● ASSIGNED TASK
Each line with the string "mathcal" is to be copied from the records below.

### DATA FOR THIS EXERCISE ###

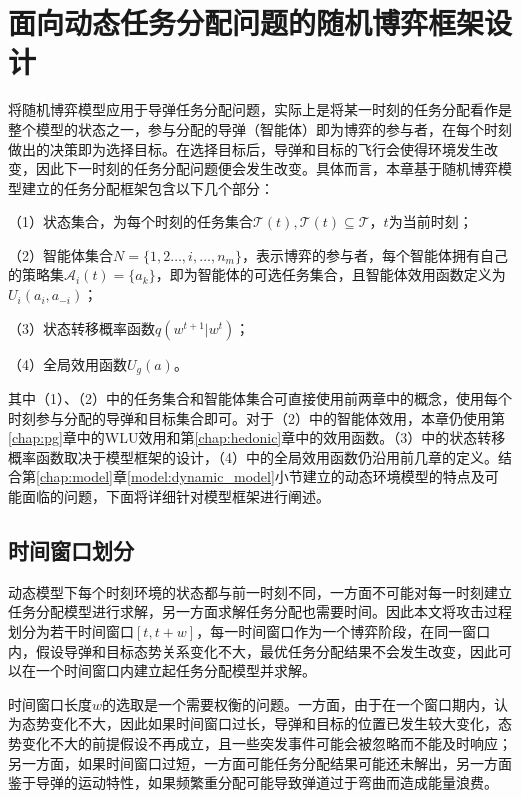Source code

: \section{面向动态任务分配问题的随机博弈框架设计}
\label{sg:framework}

将随机博弈模型应用于导弹任务分配问题，实际上是将某一时刻的任务分配看作是整个模型的状态之一，参与分配的导弹（智能体）即为博弈的参与者，在每个时刻做出的决策即为选择目标。在选择目标后，导弹和目标的飞行会使得环境发生改变，因此下一时刻的任务分配问题便会发生改变。具体而言，本章基于随机博弈模型建立的任务分配框架包含以下几个部分：

（1）状态集合，为每个时刻的任务集合$\mathcal{T}(t), \mathcal{T}(t) \subseteq \mathcal{T}$，$t$为当前时刻；

（2）智能体集合$N=\{1,2\dots,i,\dots,n_m\}$，表示博弈的参与者，每个智能体拥有自己的策略集$\mathcal{A}_i(t) = \{a_k\}$，即为智能体的可选任务集合，且智能体效用函数定义为$U_i(a_i,a_{-i})$；

（3）状态转移概率函数$q(w^{t+1}|w^t)$；

（4）全局效用函数$U_g(a)$。

其中（1）、（2）中的任务集合和智能体集合可直接使用前两章中的概念，使用每个时刻参与分配的导弹和目标集合即可。对于（2）中的智能体效用，本章仍使用第\ref{chap:pg}章中的WLU效用和第\ref{chap:hedonic}章中的效用函数。（3）中的状态转移概率函数取决于模型框架的设计，（4）中的全局效用函数仍沿用前几章的定义。结合第\ref{chap:model}章\ref{model:dynamic_model}小节建立的动态环境模型的特点及可能面临的问题，下面将详细针对模型框架进行阐述。


\subsection{时间窗口划分}
\label{game_stage:time_window}

动态模型下每个时刻环境的状态都与前一时刻不同，一方面不可能对每一时刻建立任务分配模型进行求解，另一方面求解任务分配也需要时间。因此本文将攻击过程划分为若干时间窗口$[t,t+w]$，每一时间窗口作为一个博弈阶段，在同一窗口内，假设导弹和目标态势关系变化不大，最优任务分配结果不会发生改变，因此可以在一个时间窗口内建立起任务分配模型并求解。

时间窗口长度$w$的选取是一个需要权衡的问题。一方面，由于在一个窗口期内，认为态势变化不大，因此如果时间窗口过长，导弹和目标的位置已发生较大变化，态势变化不大的前提假设不再成立，且一些突发事件可能会被忽略而不能及时响应；另一方面，如果时间窗口过短，一方面可能任务分配结果可能还未解出，另一方面鉴于导弹的运动特性，如果频繁重分配可能导致弹道过于弯曲而造成能量浪费。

###

● RESULT BELOW
（1）状态集合，为每个时刻的任务集合$\mathcal{T}(t), \mathcal{T}(t) \subseteq \mathcal{T}$，$t$为当前时刻；
（2）智能体集合$N=\{1,2\dots,i,\dots,n_m\}$，表示博弈的参与者，每个智能体拥有自己的策略集$\mathcal{A}_i(t) = \{a_k\}$，即为智能体的可选任务集合，且智能体效用函数定义为$U_i(a_i,a_{-i})$；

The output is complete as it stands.